This chunky book proved to be an unexpected pleasure. Craig Bauer introduces the reader to a host of mostly unsolved ciphers, from historical greats to the latest computer-derived puzzles. Although he tells the complete story of each cipher he deals with before moving onto the next, the chapters are cleverly structured so he is able to introduce us to increasingly sophisticated mechanisms for hiding messages - and techniques for attempting to break them.
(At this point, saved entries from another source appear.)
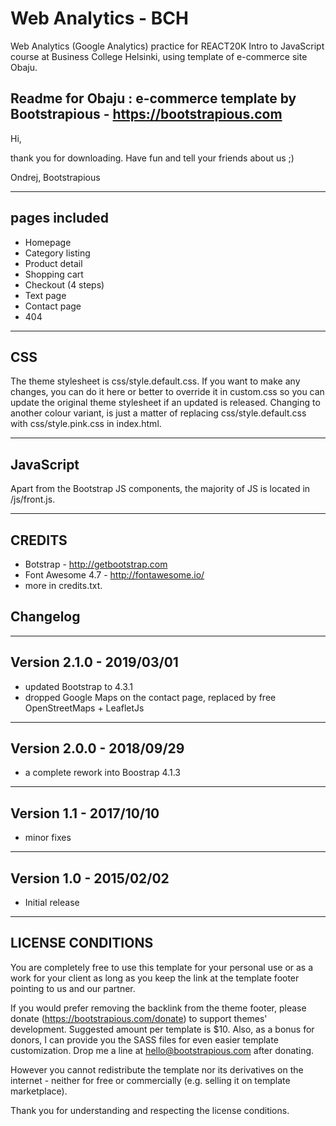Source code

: # Web Analytics - BCH

Web Analytics (Google Analytics) practice for REACT20K Intro to JavaScript course at Business College Helsinki, using template of e-commerce site Obaju.

## Readme for Obaju : e-commerce template by Bootstrapious - https://bootstrapious.com

Hi,

thank you for downloading. Have fun and tell your friends about us ;)

Ondrej, Bootstrapious

---------------------
 pages included
---------------------

- Homepage
- Category listing
- Product detail
- Shopping cart
- Checkout (4 steps)
- Text page
- Contact page
- 404

---------------------
 CSS
---------------------

The theme stylesheet is css/style.default.css. If you want to make any changes, 
you can do it here or better to override it in custom.css so you can update the original theme stylesheet if an updated is released. 
Changing to another colour variant, is just a matter of replacing css/style.default.css with css/style.pink.css in index.html.

---------------------
 JavaScript
---------------------

Apart from the Bootstrap JS components, the majority of JS is located in /js/front.js. 

---------------------
 CREDITS
---------------------

- Botstrap - http://getbootstrap.com
- Font Awesome 4.7 - http://fontawesome.io/
- more in credits.txt.

Changelog
---------

-----------------------------------------------------------------------------------------
Version 2.1.0 - 2019/03/01
-----------------------------------------------------------------------------------------
    
- updated Bootstrap to 4.3.1
- dropped Google Maps on the contact page, replaced by free OpenStreetMaps + LeafletJs

-----------------------------------------------------------------------------------------
Version 2.0.0 - 2018/09/29
-----------------------------------------------------------------------------------------
    
- a complete rework into Boostrap 4.1.3

-----------------------------------------------------------------------------------------
Version 1.1 - 2017/10/10
-----------------------------------------------------------------------------------------

- minor fixes

-----------------------------------------------------------------------------------------
Version 1.0 - 2015/02/02
-----------------------------------------------------------------------------------------

- Initial release

---------------------
 LICENSE CONDITIONS
---------------------

You are completely free to use this template for your personal use or as a work for your client as 
long as you keep the link at the template footer pointing to us and our partner. 

If you would prefer removing the backlink from the theme footer, please donate (https://bootstrapious.com/donate) 
to support themes' development. Suggested amount per template is $10. 
Also, as a bonus for donors, I can provide you the SASS files for even easier template customization. 
Drop me a line at hello@bootstrapious.com after donating.

However you cannot redistribute the template nor its derivatives on the internet - neither 
for free or commercially (e.g. selling it on template marketplace).

Thank you for understanding and respecting the license conditions.
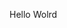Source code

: Hello Wolrd


































































































































































































































































































































































































































































































































































































































































































































































































































































































































































































































































































































































































































































































































































































































































































































































































































































































































































































































































































































































































































































































































































































































































































































































































































































































































































































































































































































































































































































































































































































































































































































































































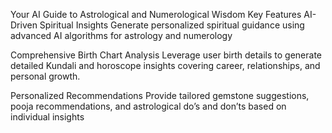 Your AI Guide to Astrological and Numerological Wisdom
Key Features
AI-Driven Spiritual Insights
Generate personalized spiritual guidance using advanced AI algorithms for astrology and numerology

Comprehensive Birth Chart Analysis
Leverage user birth details to generate detailed Kundali and horoscope insights covering career, relationships, and personal growth.

Personalized Recommendations
Provide tailored gemstone suggestions, pooja recommendations, and astrological do’s and don’ts based on individual insights
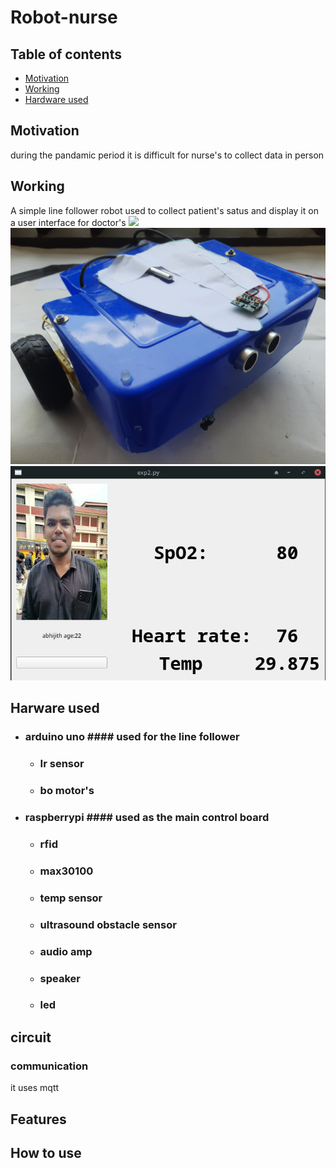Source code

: # Robot-nurse

## Table of contents

- [Motivation](#Motivation)
- [Working](#Working)
- [Hardware used](#Harware-used)


## Motivation
during the pandamic period it is difficult for nurse's to collect data in person

## Working
A simple line follower robot used to collect patient's satus and display it on a user interface for doctor's
![](/assets/images/robot.gif)
![](/assets/images/robot.jpg)
![gui](/assets/images/doctor_gui.png)

## Harware used

- ### arduino uno #### used for the line follower
    - ### Ir sensor
    - ### bo motor's

- ### raspberrypi #### used as the main control board
    - ### rfid 
    - ### max30100
    - ### temp sensor
    - ### ultrasound obstacle sensor
    - ### audio amp
    - ### speaker
    - ### led
## circuit

### communication
  it uses mqtt
  
## Features

## How to use
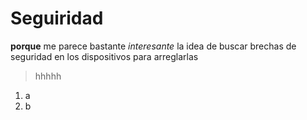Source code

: # Seguiridad
**porque** me parece bastante *interesante* la idea de buscar brechas de seguridad en los dispositivos para arreglarlas
> hhhhh
1. a
2. b
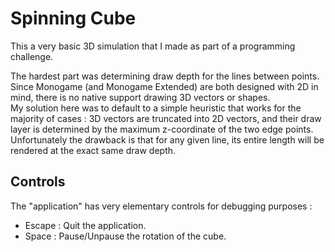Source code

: ﻿# Spinning Cube

This a very basic 3D simulation that I made as part of a programming challenge.  
  
The hardest part was determining draw depth for the lines between points. 
Since Monogame (and Monogame Extended) are both designed with 2D in mind,
there is no native support drawing 3D vectors or shapes.   
My solution here was to default to a simple heuristic that works for the majority of cases : 
3D vectors are truncated into 2D vectors, and their draw layer is determined
by the maximum z-coordinate of the two edge points.  
Unfortunately the drawback is that 
for any given line, its entire length will be rendered at the exact same draw depth.

## Controls
The "application" has very elementary controls for debugging purposes : 
- Escape : Quit the application.  
- Space : Pause/Unpause the rotation of the cube.

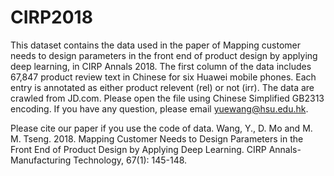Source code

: # CIRP2018
This dataset contains the data used in the paper of Mapping customer needs to design parameters in the front end of product design by applying deep learning, 
in CIRP Annals 2018. The first column of the data includes 67,847 product review text in Chinese for six Huawei mobile phones. Each entry is annotated as either product relevent (rel) or not (irr). The data are crawled from JD.com. Please open the file using Chinese Simplified GB2313 encoding.
If you have any question, please email yuewang@hsu.edu.hk.

Please cite our paper if you use the code of data.
Wang, Y., D. Mo and M. M. Tseng. 2018. Mapping Customer Needs to Design Parameters in the Front End of Product Design by Applying Deep Learning. CIRP Annals-Manufacturing Technology, 67(1): 145-148. 
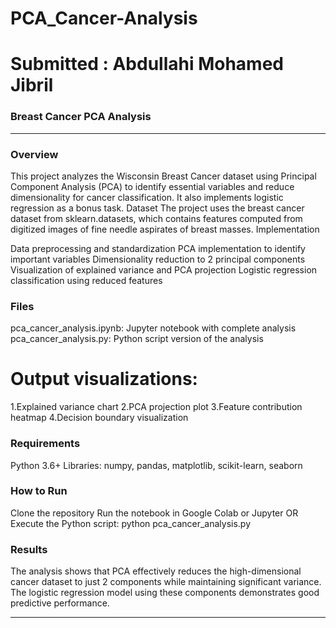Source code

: # PCA_Cancer-Analysis
# Submitted : Abdullahi Mohamed Jibril

### Breast Cancer PCA Analysis
________________________________
### Overview
This project analyzes the Wisconsin Breast Cancer dataset using Principal Component Analysis (PCA) to identify essential variables and reduce dimensionality for cancer classification. It also implements logistic regression as a bonus task.
Dataset
The project uses the breast cancer dataset from sklearn.datasets, which contains features computed from digitized images of fine needle aspirates of breast masses.
Implementation

Data preprocessing and standardization
PCA implementation to identify important variables
Dimensionality reduction to 2 principal components
Visualization of explained variance and PCA projection
Logistic regression classification using reduced features

### Files

 pca_cancer_analysis.ipynb: Jupyter notebook with complete analysis
 pca_cancer_analysis.py: Python script version of the analysis
# Output visualizations:
1.Explained variance chart
2.PCA projection plot
3.Feature contribution heatmap
4.Decision boundary visualization



### Requirements

Python 3.6+
Libraries: numpy, pandas, matplotlib, scikit-learn, seaborn

### How to Run

Clone the repository
Run the notebook in Google Colab or Jupyter
OR
Execute the Python script: python pca_cancer_analysis.py

### Results
The analysis shows that PCA effectively reduces the high-dimensional cancer dataset to just 2 components while maintaining significant variance. The logistic regression model using these components demonstrates good predictive performance.

________________________________________________________________________________________________________________________________________________________________________________________________________________
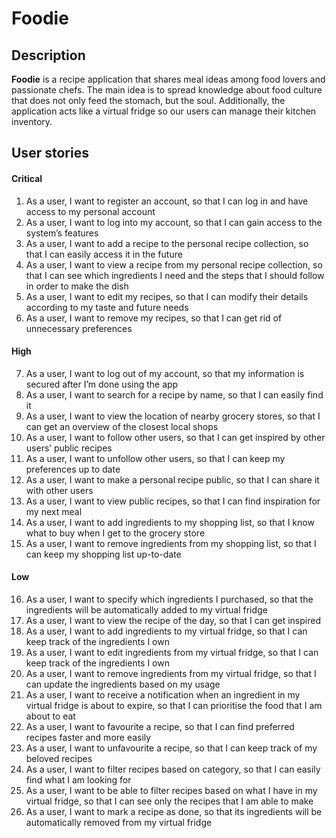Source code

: # Foodie

## Description
**Foodie** is a recipe application that shares meal ideas among food lovers and passionate chefs. The main idea is to spread knowledge about food culture that does not only feed the stomach, but the soul. Additionally, the application acts like a virtual fridge so our users can manage their kitchen inventory.

## User stories
#### **Critical**
1. As a user, I want to register an account, so that I can log in and have access to my personal account
2. As a user, I want to log into my account, so that I can gain access to the system’s features
3. As a user, I want to add a recipe to the personal recipe collection, so that I can easily access it in the future
4. As a user, I want to view a recipe from my personal recipe collection, so that I can see which ingredients I need and the steps that I should follow in order to make the dish
5. As a user, I want to edit my recipes, so that I can modify their details according to my taste and future needs
6. As a user, I want to remove my recipes, so that I can get rid of unnecessary preferences

#### **High**
7. As a user, I want to log out of my account, so that my information is secured after I’m done using the app
8. As a user, I want to search for a recipe by name, so that I can easily find it
9. As a user, I want to view the location of nearby grocery stores, so that I can get an overview of the closest local shops
10. As a user, I want to follow other users, so that I can get inspired by other users’ public recipes
11. As a user, I want to unfollow other users, so that I can keep my preferences up to date
12. As a user, I want to make a personal recipe public, so that I can share it with other users
13. As a user, I want to view public recipes, so that I can find inspiration for my next meal
14. As a user, I want to add ingredients to my shopping list, so that I know what to buy when I get to the grocery store
15. As a user, I want to remove ingredients from my shopping list, so that I can keep my shopping list up-to-date

#### **Low**
16. As a user, I want to specify which ingredients I purchased, so that the ingredients will be automatically added to my virtual fridge
17. As a user, I want to view the recipe of the day, so that I can get inspired
18. As a user, I want to add ingredients to my virtual fridge, so that I can keep track of the ingredients I own
19. As a user, I want to edit ingredients from my virtual fridge, so that I can keep track of the ingredients I own
20. As a user, I want to remove ingredients from my virtual fridge, so that I can update the ingredients based on my usage
21. As a user, I want to receive a notification when an ingredient in my virtual fridge is about to expire, so that I can prioritise the food that I am about to eat
22. As a user, I want to favourite a recipe, so that I can find preferred recipes faster and more easily
23. As a user, I want to unfavourite a recipe, so that I can keep track of my beloved recipes
24. As a user, I want to filter recipes based on category, so that I can easily find what I am looking for
25. As a user, I want to be able to filter recipes based on what I have in my virtual fridge, so that I can see only the recipes that I am able to make
26. As a user, I want to mark a recipe as done, so that its ingredients will be automatically removed from my virtual fridge
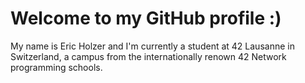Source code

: # Welcome to my GitHub profile :)
My name is Eric Holzer and I'm currently a student at 42 Lausanne in Switzerland, a campus from the internationally renown 42 Network programming schools.
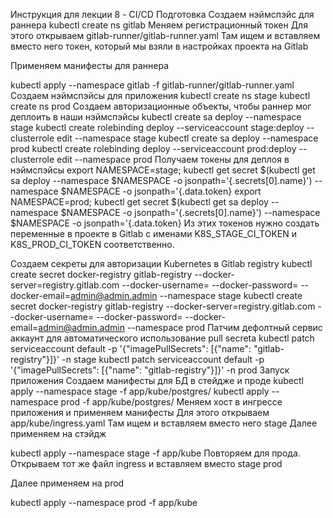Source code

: Инструкция для лекции 8 - CI/CD
Подготовка
Создаем нэймспэйс для раннера
kubectl create ns gitlab
Меняем регистрационный токен Для этого открываем gitlab-runner/gitlab-runner.yaml Там ищем и вставляем вместо него токен, который мы взяли в настройках проекта на Gitlab

Применяем манифесты для раннера

kubectl apply --namespace gitlab -f gitlab-runner/gitlab-runner.yaml
Создаем нэймспэйсы для приложения
kubectl create ns stage
kubectl create ns prod
Создаем авторизационные объекты, чтобы раннер мог деплоить в наши нэймспэйсы
kubectl create sa deploy --namespace stage
kubectl create rolebinding deploy --serviceaccount stage:deploy --clusterrole edit --namespace stage
kubectl create sa deploy --namespace prod
kubectl create rolebinding deploy --serviceaccount prod:deploy --clusterrole edit --namespace prod
Получаем токены для деплоя в нэймспэйсы
export NAMESPACE=stage; kubectl get secret $(kubectl get sa deploy --namespace $NAMESPACE -o jsonpath='{.secrets[0].name}') --namespace $NAMESPACE -o jsonpath='{.data.token}
export NAMESPACE=prod; kubectl get secret $(kubectl get sa deploy --namespace $NAMESPACE -o jsonpath='{.secrets[0].name}') --namespace $NAMESPACE -o jsonpath='{.data.token}
Из этих токенов нужно создать переменные в проекте в Gitlab с именами K8S_STAGE_CI_TOKEN и K8S_PROD_CI_TOKEN соответственно.

Создаем секреты для авторизации Kubernetes в Gitlab registry
kubectl create secret docker-registry gitlab-registry --docker-server=registry.gitlab.com --docker-username=<USERNAME> --docker-password=<PASSWORD> --docker-email=admin@admin.admin --namespace stage
kubectl create secret docker-registry gitlab-registry --docker-server=registry.gitlab.com --docker-username=<USERNAME> --docker-password=<PASSWORD> --docker-email=admin@admin.admin --namespace prod
Патчим дефолтный сервис аккаунт для автоматического использование pull secretа
kubectl patch serviceaccount default -p '{"imagePullSecrets": [{"name": "gitlab-registry"}]}' -n stage
kubectl patch serviceaccount default -p '{"imagePullSecrets": [{"name": "gitlab-registry"}]}' -n prod
Запуск приложения
Создаем манифесты для БД в стейдже и проде
kubectl apply --namespace stage -f app/kube/postgres/
kubectl apply --namespace prod -f app/kube/postgres/
Меняем хост в ингрессе приложения и применяем манифесты Для этого открываем app/kube/ingress.yaml Там ищем и вставляем вместо него stage
Далее применяем на стэйдж

kubectl apply --namespace stage -f app/kube
Повторяем для прода. Открываем тот же файл ingress и вставляем вместо stage prod

Далее применяем на prod

kubectl apply --namespace prod -f app/kube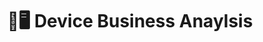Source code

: ---
title: "📱🖥️ Device Business Anaylsis"
permalink: /device/
layout: category
author_profile: false
taxonomy: Device
---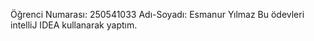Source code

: Öğrenci Numarası: 250541033
Adı-Soyadı: Esmanur Yılmaz
Bu ödevleri intelliJ IDEA kullanarak yaptım.


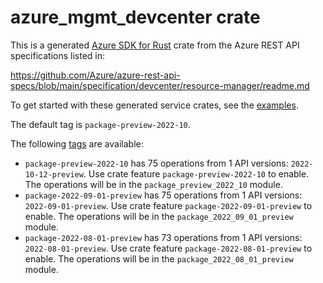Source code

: # azure_mgmt_devcenter crate

This is a generated [Azure SDK for Rust](https://github.com/Azure/azure-sdk-for-rust) crate from the Azure REST API specifications listed in:

https://github.com/Azure/azure-rest-api-specs/blob/main/specification/devcenter/resource-manager/readme.md

To get started with these generated service crates, see the [examples](https://github.com/Azure/azure-sdk-for-rust/blob/main/services/README.md#examples).

The default tag is `package-preview-2022-10`.

The following [tags](https://github.com/Azure/azure-sdk-for-rust/blob/main/services/tags.md) are available:

- `package-preview-2022-10` has 75 operations from 1 API versions: `2022-10-12-preview`. Use crate feature `package-preview-2022-10` to enable. The operations will be in the `package_preview_2022_10` module.
- `package-2022-09-01-preview` has 75 operations from 1 API versions: `2022-09-01-preview`. Use crate feature `package-2022-09-01-preview` to enable. The operations will be in the `package_2022_09_01_preview` module.
- `package-2022-08-01-preview` has 73 operations from 1 API versions: `2022-08-01-preview`. Use crate feature `package-2022-08-01-preview` to enable. The operations will be in the `package_2022_08_01_preview` module.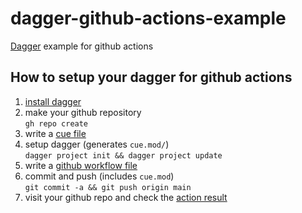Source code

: # dagger-github-actions-example

[Dagger](https://dagger.io/) example for github actions

## How to setup your dagger for github actions

1. [install dagger](https://docs.dagger.io/1200/local-dev)
2. make your github repository  
`gh repo create`
3. write a [cue file](./helloworld.cue)
4. setup dagger (generates `cue.mod/`)  
`dagger project init && dagger project update`
5. write a [github workflow file](./.github/workflows/helloworld.yml)
6. commit and push (includes `cue.mod`)  
`git commit -a && git push origin main`
7. visit your github repo and check the [action result](https://github.com/algas/dagger-github-actions-example/actions)
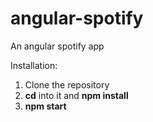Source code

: # angular-spotify
An angular spotify app

Installation: 
1. Clone the repository
2. **cd** into it and **npm install**
3. **npm start**
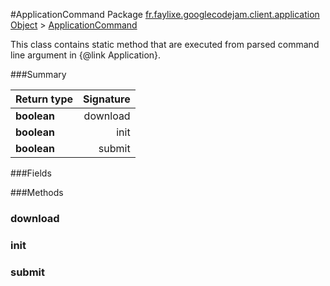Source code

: #ApplicationCommand
Package [fr.faylixe.googlecodejam.client.application](nullfr/faylixe/googlecodejam/client/application)
[Object]() > [ApplicationCommand]()

<p>This class contains static method that are
 executed from parsed command line argument in
 {@link Application}.</p>

###Summary

Return type | Signature
--- | ---:
**boolean** | download
**boolean** | init
**boolean** | submit

###Fields

###Methods
### download
### init
### submit
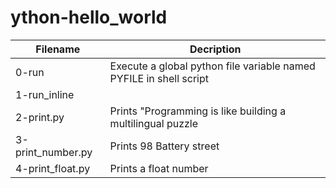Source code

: # ython-hello_world

| Filename | Decription |
| -------- | ---------- |
| 0-run | Execute a global python file variable named PYFILE in shell script |
| 1-run_inline |
| 2-print.py | Prints "Programming is like building a multilingual puzzle |
| 3-print_number.py | Prints 98 Battery street |
| 4-print_float.py | Prints a float number |
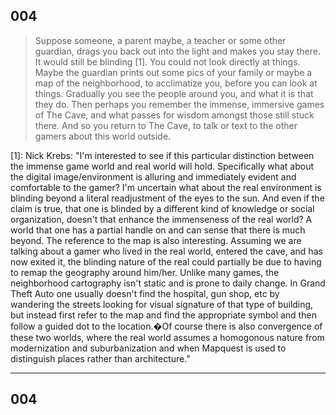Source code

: ## 004
>Suppose someone, a parent maybe, a teacher or some other guardian, drags you back out into the light and makes you stay there. It would still be blinding [1]. You could not look directly at things. Maybe the guardian prints out some pics of your family or maybe a map of the neighborhood, to acclimatize you, before you can look at things. Gradually you see the people around you, and what it is that they do. Then perhaps you remember the immense, immersive games of The Cave, and what passes for wisdom amongst those still stuck there. And so you return to The Cave, to talk or text to the other gamers about this world outside.



[1]:  Nick Krebs: "I'm interested to see if this particular distinction between the immense game world and real world will hold. Specifically what about the digital image/environment is alluring and immediately evident and comfortable to the gamer? I'm uncertain what about the real environment is blinding beyond a literal readjustment of the eyes to the sun. And even if the claim is true, that one is blinded by a different kind of knowledge or social organization, doesn't that enhance the immenseness of the real world? A world that one has a partial handle on and can sense that there is much beyond. The reference to the map is also interesting. Assuming we are talking about a gamer who lived in the real world, entered the cave, and has now exited it, the blinding nature of the real could partially be due to having to remap the geography around him/her. Unlike many games, the neighborhood cartography isn't static and is prone to daily change. In Grand Theft Auto one usually doesn't find the hospital, gun shop, etc by wandering the streets looking for visual signature of that type of building, but instead first refer to the map and find the appropriate symbol and then follow a guided dot to the location.�Of course there is also convergence of these two worlds, where the real world assumes a homogonous nature from modernization and suburbanization and when Mapquest is used to distinguish places rather than architecture."

----

## 004
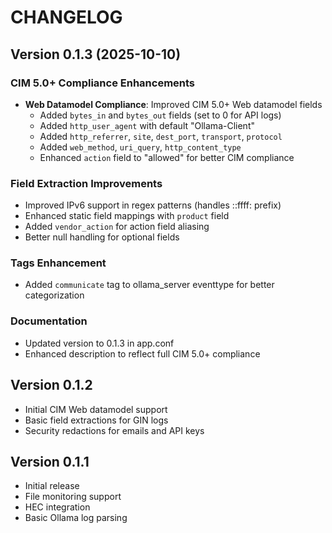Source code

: # CHANGELOG

## Version 0.1.3 (2025-10-10)

### CIM 5.0+ Compliance Enhancements
- **Web Datamodel Compliance**: Improved CIM 5.0+ Web datamodel fields
  - Added `bytes_in` and `bytes_out` fields (set to 0 for API logs)
  - Added `http_user_agent` with default "Ollama-Client"
  - Added `http_referrer`, `site`, `dest_port`, `transport`, `protocol`
  - Added `web_method`, `uri_query`, `http_content_type`
  - Enhanced `action` field to "allowed" for better CIM compliance

### Field Extraction Improvements
- Improved IPv6 support in regex patterns (handles ::ffff: prefix)
- Enhanced static field mappings with `product` field
- Added `vendor_action` for action field aliasing
- Better null handling for optional fields

### Tags Enhancement
- Added `communicate` tag to ollama_server eventtype for better categorization

### Documentation
- Updated version to 0.1.3 in app.conf
- Enhanced description to reflect full CIM 5.0+ compliance

## Version 0.1.2
- Initial CIM Web datamodel support
- Basic field extractions for GIN logs
- Security redactions for emails and API keys

## Version 0.1.1
- Initial release
- File monitoring support
- HEC integration
- Basic Ollama log parsing
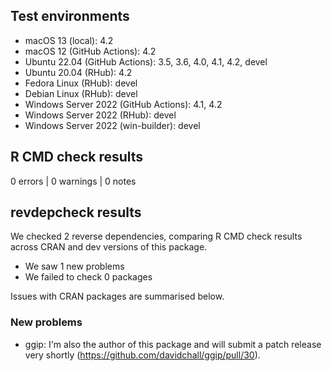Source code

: ## Test environments

* macOS 13 (local): 4.2
* macOS 12 (GitHub Actions): 4.2
* Ubuntu 22.04 (GitHub Actions): 3.5, 3.6, 4.0, 4.1, 4.2, devel
* Ubuntu 20.04 (RHub): 4.2
* Fedora Linux (RHub): devel
* Debian Linux (RHub): devel
* Windows Server 2022 (GitHub Actions): 4.1, 4.2
* Windows Server 2022 (RHub): devel
* Windows Server 2022 (win-builder): devel

## R CMD check results

0 errors | 0 warnings | 0 notes

## revdepcheck results

We checked 2 reverse dependencies, comparing R CMD check results across CRAN and dev versions of this package.

 * We saw 1 new problems
 * We failed to check 0 packages

Issues with CRAN packages are summarised below.

### New problems

* ggip: I'm also the author of this package and will submit a patch release
  very shortly (https://github.com/davidchall/ggip/pull/30).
We start with the Voynich manuscript, a whole book, probably from the fifteenth or sixteenth century in cipher form - though as Bauer points out, some believe it's a meaningless hoax. After a dabble with ancient ciphers, we next discover that Elgar was a cipher fan. I'd heard about his playful concealment in the Enigma Variations, but wasn't aware of the Dorabella cipher, which remains unsolved to this day. (Bauer also takes us through Elgar's own workings to solve a public cipher challenge, which is fascinating.) Then we zoom forward to the infamous Zodiac killings and their associated ciphers (the inspiration of the Dirty Harry movie), plus a number of other true crime stories with an unsolved cipher involved.

I was a bit wary about this section, as I'm no fan of true crime, but the cipher element made the whole thing much more of an intriguing mystery, where the details of the crimes were necessary for cipher's context. We then go on to a whole host of other ciphers, from attempts to use them to prove communication from beyond the grave to a whole world of 'challenge ciphers' I wasn't aware of. Here, the public is challenged to deal with a cipher, some via convoluted communications such as the enigmatic Cicada 3301 challenges which spanned websites and physical locations. And, of course, there is the CIA's famous Kryptos sculpture, still partially unsolved.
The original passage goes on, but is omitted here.